──────── GIVEN ENTRIES ────────

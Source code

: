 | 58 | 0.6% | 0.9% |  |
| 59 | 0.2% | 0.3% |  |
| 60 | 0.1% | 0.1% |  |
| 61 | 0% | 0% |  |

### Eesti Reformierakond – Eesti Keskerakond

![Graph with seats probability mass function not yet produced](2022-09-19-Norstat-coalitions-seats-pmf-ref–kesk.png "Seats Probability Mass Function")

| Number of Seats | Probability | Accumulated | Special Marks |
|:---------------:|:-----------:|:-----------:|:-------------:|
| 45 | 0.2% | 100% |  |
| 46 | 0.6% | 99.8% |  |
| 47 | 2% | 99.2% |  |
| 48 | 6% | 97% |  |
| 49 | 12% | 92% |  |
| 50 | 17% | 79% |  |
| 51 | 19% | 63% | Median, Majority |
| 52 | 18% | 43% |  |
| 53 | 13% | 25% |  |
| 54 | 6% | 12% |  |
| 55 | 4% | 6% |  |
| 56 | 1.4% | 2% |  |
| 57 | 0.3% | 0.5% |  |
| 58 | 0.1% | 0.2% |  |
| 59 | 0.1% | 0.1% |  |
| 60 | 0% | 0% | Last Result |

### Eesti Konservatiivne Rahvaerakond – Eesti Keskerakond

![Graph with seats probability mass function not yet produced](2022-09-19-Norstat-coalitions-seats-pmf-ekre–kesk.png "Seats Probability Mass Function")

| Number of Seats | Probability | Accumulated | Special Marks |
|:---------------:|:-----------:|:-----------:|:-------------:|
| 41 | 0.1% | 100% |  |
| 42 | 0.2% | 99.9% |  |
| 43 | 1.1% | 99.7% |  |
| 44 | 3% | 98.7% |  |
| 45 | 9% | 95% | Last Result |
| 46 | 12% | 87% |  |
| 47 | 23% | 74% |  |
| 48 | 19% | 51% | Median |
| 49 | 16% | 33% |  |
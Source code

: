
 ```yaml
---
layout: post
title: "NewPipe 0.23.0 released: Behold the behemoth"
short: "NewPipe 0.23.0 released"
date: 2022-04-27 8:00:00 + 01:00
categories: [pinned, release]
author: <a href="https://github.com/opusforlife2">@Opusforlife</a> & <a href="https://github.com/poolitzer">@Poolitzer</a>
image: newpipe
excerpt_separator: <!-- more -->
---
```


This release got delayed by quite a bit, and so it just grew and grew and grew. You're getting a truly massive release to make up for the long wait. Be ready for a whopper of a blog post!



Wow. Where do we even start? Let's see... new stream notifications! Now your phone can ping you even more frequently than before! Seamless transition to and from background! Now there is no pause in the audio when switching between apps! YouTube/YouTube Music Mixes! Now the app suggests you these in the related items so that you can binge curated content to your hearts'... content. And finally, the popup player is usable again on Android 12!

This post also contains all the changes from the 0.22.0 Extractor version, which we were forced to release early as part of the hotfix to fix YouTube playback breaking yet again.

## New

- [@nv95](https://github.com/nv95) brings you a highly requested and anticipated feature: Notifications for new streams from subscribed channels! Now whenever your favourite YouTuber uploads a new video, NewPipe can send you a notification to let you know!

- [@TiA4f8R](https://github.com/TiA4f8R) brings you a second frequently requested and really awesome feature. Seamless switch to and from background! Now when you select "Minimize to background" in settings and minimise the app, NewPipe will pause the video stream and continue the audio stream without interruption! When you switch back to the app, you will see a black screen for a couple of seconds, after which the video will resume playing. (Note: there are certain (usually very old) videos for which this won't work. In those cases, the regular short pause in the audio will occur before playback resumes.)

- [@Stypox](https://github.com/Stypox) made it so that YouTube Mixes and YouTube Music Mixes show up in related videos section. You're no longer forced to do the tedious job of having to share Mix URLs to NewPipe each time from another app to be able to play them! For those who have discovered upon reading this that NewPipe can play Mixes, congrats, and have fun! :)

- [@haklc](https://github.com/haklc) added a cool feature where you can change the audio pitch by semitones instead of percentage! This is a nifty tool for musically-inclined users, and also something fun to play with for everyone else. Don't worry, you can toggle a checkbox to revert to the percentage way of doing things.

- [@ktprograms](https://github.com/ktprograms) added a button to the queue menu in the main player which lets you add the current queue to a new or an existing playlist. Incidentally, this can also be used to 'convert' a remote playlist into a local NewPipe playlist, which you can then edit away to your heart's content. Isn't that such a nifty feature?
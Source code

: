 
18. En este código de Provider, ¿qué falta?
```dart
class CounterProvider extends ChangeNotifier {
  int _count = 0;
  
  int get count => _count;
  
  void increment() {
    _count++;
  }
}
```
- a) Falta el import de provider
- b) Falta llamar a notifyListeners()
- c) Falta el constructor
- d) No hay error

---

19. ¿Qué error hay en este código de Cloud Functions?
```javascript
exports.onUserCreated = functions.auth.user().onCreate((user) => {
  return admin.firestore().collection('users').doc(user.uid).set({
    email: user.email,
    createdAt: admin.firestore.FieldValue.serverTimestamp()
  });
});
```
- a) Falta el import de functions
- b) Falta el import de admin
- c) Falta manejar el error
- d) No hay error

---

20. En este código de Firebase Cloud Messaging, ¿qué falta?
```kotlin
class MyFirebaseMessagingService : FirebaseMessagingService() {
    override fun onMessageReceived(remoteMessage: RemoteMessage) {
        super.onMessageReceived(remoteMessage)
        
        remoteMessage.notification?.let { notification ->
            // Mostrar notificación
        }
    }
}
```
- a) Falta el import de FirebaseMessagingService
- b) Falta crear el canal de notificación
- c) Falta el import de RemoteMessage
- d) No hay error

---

────────

WHAT THE EXERCISE ASKS »
Print the whole listing again, exactly.

ANSWER SPACE »
Source code

: | 58 | 0.6% | 0.9% |  |
| 59 | 0.2% | 0.3% |  |
| 60 | 0.1% | 0.1% |  |
| 61 | 0% | 0% |  |

### Eesti Reformierakond – Eesti Keskerakond

![Graph with seats probability mass function not yet produced](2022-09-19-Norstat-coalitions-seats-pmf-ref–kesk.png "Seats Probability Mass Function")

| Number of Seats | Probability | Accumulated | Special Marks |
|:---------------:|:-----------:|:-----------:|:-------------:|
| 45 | 0.2% | 100% |  |
| 46 | 0.6% | 99.8% |  |
| 47 | 2% | 99.2% |  |
| 48 | 6% | 97% |  |
| 49 | 12% | 92% |  |
| 50 | 17% | 79% |  |
| 51 | 19% | 63% | Median, Majority |
| 52 | 18% | 43% |  |
| 53 | 13% | 25% |  |
| 54 | 6% | 12% |  |
| 55 | 4% | 6% |  |
| 56 | 1.4% | 2% |  |
| 57 | 0.3% | 0.5% |  |
| 58 | 0.1% | 0.2% |  |
| 59 | 0.1% | 0.1% |  |
| 60 | 0% | 0% | Last Result |

### Eesti Konservatiivne Rahvaerakond – Eesti Keskerakond

![Graph with seats probability mass function not yet produced](2022-09-19-Norstat-coalitions-seats-pmf-ekre–kesk.png "Seats Probability Mass Function")

| Number of Seats | Probability | Accumulated | Special Marks |
|:---------------:|:-----------:|:-----------:|:-------------:|
| 41 | 0.1% | 100% |  |
| 42 | 0.2% | 99.9% |  |
| 43 | 1.1% | 99.7% |  |
| 44 | 3% | 98.7% |  |
| 45 | 9% | 95% | Last Result |
| 46 | 12% | 87% |  |
| 47 | 23% | 74% |  |
| 48 | 19% | 51% | Median |
| 49 | 16% | 33% |  |
Source code

:
 ```yaml
---
layout: post
title: "NewPipe 0.23.0 released: Behold the behemoth"
short: "NewPipe 0.23.0 released"
date: 2022-04-27 8:00:00 + 01:00
categories: [pinned, release]
author: <a href="https://github.com/opusforlife2">@Opusforlife</a> & <a href="https://github.com/poolitzer">@Poolitzer</a>
image: newpipe
excerpt_separator: <!-- more -->
---
```


This release got delayed by quite a bit, and so it just grew and grew and grew. You're getting a truly massive release to make up for the long wait. Be ready for a whopper of a blog post!



Wow. Where do we even start? Let's see... new stream notifications! Now your phone can ping you even more frequently than before! Seamless transition to and from background! Now there is no pause in the audio when switching between apps! YouTube/YouTube Music Mixes! Now the app suggests you these in the related items so that you can binge curated content to your hearts'... content. And finally, the popup player is usable again on Android 12!

This post also contains all the changes from the 0.22.0 Extractor version, which we were forced to release early as part of the hotfix to fix YouTube playback breaking yet again.

## New

- [@nv95](https://github.com/nv95) brings you a highly requested and anticipated feature: Notifications for new streams from subscribed channels! Now whenever your favourite YouTuber uploads a new video, NewPipe can send you a notification to let you know!

- [@TiA4f8R](https://github.com/TiA4f8R) brings you a second frequently requested and really awesome feature. Seamless switch to and from background! Now when you select "Minimize to background" in settings and minimise the app, NewPipe will pause the video stream and continue the audio stream without interruption! When you switch back to the app, you will see a black screen for a couple of seconds, after which the video will resume playing. (Note: there are certain (usually very old) videos for which this won't work. In those cases, the regular short pause in the audio will occur before playback resumes.)

- [@Stypox](https://github.com/Stypox) made it so that YouTube Mixes and YouTube Music Mixes show up in related videos section. You're no longer forced to do the tedious job of having to share Mix URLs to NewPipe each time from another app to be able to play them! For those who have discovered upon reading this that NewPipe can play Mixes, congrats, and have fun! :)

- [@haklc](https://github.com/haklc) added a cool feature where you can change the audio pitch by semitones instead of percentage! This is a nifty tool for musically-inclined users, and also something fun to play with for everyone else. Don't worry, you can toggle a checkbox to revert to the percentage way of doing things.

- [@ktprograms](https://github.com/ktprograms) added a button to the queue menu in the main player which lets you add the current queue to a new or an existing playlist. Incidentally, this can also be used to 'convert' a remote playlist into a local NewPipe playlist, which you can then edit away to your heart's content. Isn't that such a nifty feature?
Source code

: 
18. En este código de Provider, ¿qué falta?
```dart
class CounterProvider extends ChangeNotifier {
  int _count = 0;
  
  int get count => _count;
  
  void increment() {
    _count++;
  }
}
```
- a) Falta el import de provider
- b) Falta llamar a notifyListeners()
- c) Falta el constructor
- d) No hay error

---

19. ¿Qué error hay en este código de Cloud Functions?
```javascript
exports.onUserCreated = functions.auth.user().onCreate((user) => {
  return admin.firestore().collection('users').doc(user.uid).set({
    email: user.email,
    createdAt: admin.firestore.FieldValue.serverTimestamp()
  });
});
```
- a) Falta el import de functions
- b) Falta el import de admin
- c) Falta manejar el error
- d) No hay error

---

20. En este código de Firebase Cloud Messaging, ¿qué falta?
```kotlin
class MyFirebaseMessagingService : FirebaseMessagingService() {
    override fun onMessageReceived(remoteMessage: RemoteMessage) {
        super.onMessageReceived(remoteMessage)
        
        remoteMessage.notification?.let { notification ->
            // Mostrar notificación
        }
    }
}
```
- a) Falta el import de FirebaseMessagingService
- b) Falta crear el canal de notificación
- c) Falta el import de RemoteMessage
- d) No hay error

---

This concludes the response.